Star Wars_ The Jedi Academy Trilogy 02_ Dark Apprentice - Kevin J. Anderson [117]
Instead, with the assistance of Exar Kun, he used his innate skill to power up the controls again, to move control levers, push buttons to alter the course stored in the Sun Crusher’s memory, bringing it out of its entombment.
Kyp continued to watch the weapon’s progress, focusing on the sphere of the enormous planet as it crested the misty treetops. The Sun Crusher appeared as a silvery dot, seeming no larger than an atom as it emerged from the highest cloud layers and streaked across space toward the emerald-green moon where Kyp waited.

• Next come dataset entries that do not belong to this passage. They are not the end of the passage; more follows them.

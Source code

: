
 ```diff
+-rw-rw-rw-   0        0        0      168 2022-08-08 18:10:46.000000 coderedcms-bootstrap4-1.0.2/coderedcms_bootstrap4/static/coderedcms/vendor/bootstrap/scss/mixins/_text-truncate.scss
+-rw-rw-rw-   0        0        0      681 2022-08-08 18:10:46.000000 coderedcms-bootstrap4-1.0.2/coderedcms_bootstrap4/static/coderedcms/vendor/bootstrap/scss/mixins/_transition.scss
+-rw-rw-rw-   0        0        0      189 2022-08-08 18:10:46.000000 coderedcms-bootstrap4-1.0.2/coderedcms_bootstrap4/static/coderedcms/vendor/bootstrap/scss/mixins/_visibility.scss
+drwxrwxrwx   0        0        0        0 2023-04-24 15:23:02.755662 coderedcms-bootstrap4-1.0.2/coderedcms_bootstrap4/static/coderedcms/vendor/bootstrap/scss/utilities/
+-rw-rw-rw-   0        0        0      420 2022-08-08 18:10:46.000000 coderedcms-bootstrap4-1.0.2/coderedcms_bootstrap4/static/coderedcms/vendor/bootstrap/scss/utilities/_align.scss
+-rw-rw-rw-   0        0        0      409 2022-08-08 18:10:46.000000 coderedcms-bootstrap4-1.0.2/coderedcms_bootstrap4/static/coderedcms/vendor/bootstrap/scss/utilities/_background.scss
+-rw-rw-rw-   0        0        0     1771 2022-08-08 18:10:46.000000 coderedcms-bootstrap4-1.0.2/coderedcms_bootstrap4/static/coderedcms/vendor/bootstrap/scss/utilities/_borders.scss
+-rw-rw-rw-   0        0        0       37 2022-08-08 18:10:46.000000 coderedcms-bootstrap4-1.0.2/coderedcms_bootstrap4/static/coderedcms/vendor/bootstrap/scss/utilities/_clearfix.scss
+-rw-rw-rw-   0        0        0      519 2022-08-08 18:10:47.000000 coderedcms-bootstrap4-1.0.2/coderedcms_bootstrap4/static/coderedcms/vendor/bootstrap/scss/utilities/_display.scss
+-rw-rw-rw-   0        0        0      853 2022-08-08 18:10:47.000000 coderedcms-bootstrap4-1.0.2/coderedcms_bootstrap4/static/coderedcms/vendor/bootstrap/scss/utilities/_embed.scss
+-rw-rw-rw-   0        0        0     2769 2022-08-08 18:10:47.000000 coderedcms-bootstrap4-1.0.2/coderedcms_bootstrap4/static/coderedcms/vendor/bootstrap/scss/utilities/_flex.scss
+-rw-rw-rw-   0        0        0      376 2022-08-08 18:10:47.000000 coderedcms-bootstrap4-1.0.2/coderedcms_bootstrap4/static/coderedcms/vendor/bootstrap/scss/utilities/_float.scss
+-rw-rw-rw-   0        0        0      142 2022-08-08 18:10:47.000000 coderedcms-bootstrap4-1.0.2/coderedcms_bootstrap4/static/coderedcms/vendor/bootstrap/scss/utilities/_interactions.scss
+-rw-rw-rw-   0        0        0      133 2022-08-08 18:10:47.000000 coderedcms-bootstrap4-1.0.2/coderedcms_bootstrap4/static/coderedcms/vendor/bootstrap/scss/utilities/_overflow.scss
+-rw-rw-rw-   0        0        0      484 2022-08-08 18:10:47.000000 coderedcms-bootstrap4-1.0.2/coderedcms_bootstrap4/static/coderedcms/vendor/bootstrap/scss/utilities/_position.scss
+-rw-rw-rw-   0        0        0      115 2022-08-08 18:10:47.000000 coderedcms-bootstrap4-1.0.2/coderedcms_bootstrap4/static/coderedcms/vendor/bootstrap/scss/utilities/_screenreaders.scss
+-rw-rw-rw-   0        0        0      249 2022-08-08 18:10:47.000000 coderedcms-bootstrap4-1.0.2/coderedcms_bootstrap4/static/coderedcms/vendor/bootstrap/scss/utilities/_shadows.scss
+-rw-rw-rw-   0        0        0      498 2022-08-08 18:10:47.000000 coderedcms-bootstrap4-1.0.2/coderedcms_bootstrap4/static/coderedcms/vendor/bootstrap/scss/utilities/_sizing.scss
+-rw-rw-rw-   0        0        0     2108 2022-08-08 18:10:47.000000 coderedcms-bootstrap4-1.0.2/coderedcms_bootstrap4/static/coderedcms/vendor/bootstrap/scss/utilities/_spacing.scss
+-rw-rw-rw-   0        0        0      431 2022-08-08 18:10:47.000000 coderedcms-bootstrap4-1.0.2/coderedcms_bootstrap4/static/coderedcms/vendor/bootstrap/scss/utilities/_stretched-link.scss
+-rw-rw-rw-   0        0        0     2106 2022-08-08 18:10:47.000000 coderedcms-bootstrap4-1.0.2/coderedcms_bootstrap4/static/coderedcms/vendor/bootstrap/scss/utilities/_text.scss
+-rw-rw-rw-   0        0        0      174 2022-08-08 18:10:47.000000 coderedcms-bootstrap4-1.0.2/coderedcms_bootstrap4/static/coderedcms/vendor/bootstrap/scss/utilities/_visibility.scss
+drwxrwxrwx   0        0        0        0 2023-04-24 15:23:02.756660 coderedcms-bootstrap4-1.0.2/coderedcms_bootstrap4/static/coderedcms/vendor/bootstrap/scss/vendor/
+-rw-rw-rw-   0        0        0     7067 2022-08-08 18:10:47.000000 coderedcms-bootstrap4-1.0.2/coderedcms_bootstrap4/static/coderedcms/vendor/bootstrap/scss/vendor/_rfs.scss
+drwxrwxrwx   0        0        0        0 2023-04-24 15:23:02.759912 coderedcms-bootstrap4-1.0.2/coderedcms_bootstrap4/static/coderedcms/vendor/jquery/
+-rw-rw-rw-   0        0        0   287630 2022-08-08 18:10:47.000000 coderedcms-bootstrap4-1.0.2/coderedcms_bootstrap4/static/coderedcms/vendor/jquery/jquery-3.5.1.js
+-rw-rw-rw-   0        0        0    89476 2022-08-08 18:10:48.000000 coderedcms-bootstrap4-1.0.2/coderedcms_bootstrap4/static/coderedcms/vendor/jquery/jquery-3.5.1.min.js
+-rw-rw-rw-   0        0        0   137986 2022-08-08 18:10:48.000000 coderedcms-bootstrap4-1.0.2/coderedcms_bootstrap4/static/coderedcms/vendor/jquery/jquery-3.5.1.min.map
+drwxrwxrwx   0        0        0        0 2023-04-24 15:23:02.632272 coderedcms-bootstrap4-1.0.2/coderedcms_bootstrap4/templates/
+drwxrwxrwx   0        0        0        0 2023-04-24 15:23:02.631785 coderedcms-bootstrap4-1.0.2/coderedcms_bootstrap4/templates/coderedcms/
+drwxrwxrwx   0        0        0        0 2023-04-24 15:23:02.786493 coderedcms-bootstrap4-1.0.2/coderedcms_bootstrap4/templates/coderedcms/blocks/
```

He stared upward and waited, opening his arms to receive the indestructible weapon.
The Sun Crusher approached like a long, sharp thorn of crystalline alloy, cruising upright on its long axis. The toroidal resonance-torpedo launcher hung at the bottom of the long hook. It looked beautiful.
The Sun Crusher descended through the jungle moon’s atmosphere, straight down—like a spike to impale the Great Temple. Kyp controlled it, slowed its descent, until the superweapon hovered to a stop, suspended in front of him.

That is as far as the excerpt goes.